::: Dataset :::
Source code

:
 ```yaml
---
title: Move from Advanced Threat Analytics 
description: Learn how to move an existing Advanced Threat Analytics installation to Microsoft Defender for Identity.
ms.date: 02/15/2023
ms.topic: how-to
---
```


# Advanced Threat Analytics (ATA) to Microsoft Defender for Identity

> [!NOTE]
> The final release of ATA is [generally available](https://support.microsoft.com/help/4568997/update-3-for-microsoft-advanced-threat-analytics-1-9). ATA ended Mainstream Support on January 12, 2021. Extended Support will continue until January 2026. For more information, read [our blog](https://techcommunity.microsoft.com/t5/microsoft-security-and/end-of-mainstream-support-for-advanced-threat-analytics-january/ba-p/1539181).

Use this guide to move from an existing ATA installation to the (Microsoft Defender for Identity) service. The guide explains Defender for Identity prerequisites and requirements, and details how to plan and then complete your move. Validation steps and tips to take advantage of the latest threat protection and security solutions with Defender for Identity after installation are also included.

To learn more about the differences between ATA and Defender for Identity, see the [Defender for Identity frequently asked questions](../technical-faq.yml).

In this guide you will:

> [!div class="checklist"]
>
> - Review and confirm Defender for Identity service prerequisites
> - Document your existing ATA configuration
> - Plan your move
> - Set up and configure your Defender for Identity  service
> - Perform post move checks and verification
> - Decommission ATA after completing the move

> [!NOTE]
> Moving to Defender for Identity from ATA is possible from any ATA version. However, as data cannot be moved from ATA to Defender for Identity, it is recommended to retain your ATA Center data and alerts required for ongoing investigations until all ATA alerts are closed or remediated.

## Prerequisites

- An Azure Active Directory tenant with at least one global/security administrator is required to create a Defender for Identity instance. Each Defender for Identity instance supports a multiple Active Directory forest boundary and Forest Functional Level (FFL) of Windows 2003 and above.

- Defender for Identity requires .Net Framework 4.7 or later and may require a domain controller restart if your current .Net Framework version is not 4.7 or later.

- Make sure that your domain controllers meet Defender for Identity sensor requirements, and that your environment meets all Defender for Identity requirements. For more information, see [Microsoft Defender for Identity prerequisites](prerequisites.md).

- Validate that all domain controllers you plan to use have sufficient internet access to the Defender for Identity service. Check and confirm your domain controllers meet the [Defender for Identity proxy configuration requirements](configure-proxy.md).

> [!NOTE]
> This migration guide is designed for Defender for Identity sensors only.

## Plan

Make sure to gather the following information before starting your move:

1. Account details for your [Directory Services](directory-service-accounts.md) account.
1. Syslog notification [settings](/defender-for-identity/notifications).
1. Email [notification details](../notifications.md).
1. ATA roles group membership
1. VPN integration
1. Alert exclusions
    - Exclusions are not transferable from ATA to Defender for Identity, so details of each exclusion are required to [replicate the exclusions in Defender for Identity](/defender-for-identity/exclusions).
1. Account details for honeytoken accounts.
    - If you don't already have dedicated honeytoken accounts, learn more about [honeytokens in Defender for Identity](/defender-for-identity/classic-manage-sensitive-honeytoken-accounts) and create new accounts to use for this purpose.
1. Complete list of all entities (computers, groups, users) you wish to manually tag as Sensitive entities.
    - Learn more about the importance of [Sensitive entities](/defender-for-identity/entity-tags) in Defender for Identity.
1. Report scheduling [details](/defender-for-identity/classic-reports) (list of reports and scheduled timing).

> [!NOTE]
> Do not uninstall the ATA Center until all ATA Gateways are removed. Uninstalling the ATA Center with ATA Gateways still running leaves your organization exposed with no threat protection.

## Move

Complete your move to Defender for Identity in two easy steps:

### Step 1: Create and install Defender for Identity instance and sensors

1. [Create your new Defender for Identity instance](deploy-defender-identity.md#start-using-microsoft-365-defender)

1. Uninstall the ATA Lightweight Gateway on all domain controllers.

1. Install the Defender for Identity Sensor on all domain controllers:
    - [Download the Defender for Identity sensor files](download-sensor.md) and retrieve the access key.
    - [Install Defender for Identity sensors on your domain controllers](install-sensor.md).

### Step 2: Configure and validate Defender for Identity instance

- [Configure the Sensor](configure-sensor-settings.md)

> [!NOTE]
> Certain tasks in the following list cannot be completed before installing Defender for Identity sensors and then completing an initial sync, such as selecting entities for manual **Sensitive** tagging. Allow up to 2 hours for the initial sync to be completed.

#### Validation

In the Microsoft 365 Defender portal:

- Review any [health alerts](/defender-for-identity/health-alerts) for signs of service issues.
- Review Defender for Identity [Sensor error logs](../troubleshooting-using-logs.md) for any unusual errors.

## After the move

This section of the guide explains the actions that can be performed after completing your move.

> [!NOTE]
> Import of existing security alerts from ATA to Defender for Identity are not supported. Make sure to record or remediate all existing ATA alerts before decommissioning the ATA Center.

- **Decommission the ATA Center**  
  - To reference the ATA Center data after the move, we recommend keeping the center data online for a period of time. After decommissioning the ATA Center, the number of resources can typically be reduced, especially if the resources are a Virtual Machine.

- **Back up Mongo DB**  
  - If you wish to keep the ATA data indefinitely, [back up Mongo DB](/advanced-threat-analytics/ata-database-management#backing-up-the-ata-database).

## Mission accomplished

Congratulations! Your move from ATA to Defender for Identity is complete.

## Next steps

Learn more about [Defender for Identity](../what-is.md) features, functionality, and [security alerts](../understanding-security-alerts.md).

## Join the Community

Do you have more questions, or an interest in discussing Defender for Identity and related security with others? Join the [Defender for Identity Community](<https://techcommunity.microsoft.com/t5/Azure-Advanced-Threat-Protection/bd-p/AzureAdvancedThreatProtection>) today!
:::
- **Exercise instructions**: In the entries above, find the line holding "existing ATA configuration" and the line holding "## Prerequisites"; print both of them and every line between, exactly, and nothing else.

- **Response to the task**:
> - Document your existing ATA configuration
> - Plan your move
> - Set up and configure your Defender for Identity  service
> - Perform post move checks and verification
> - Decommission ATA after completing the move

> [!NOTE]
> Moving to Defender for Identity from ATA is possible from any ATA version. However, as data cannot be moved from ATA to Defender for Identity, it is recommended to retain your ATA Center data and alerts required for ongoing investigations until all ATA alerts are closed or remediated.

## Prerequisites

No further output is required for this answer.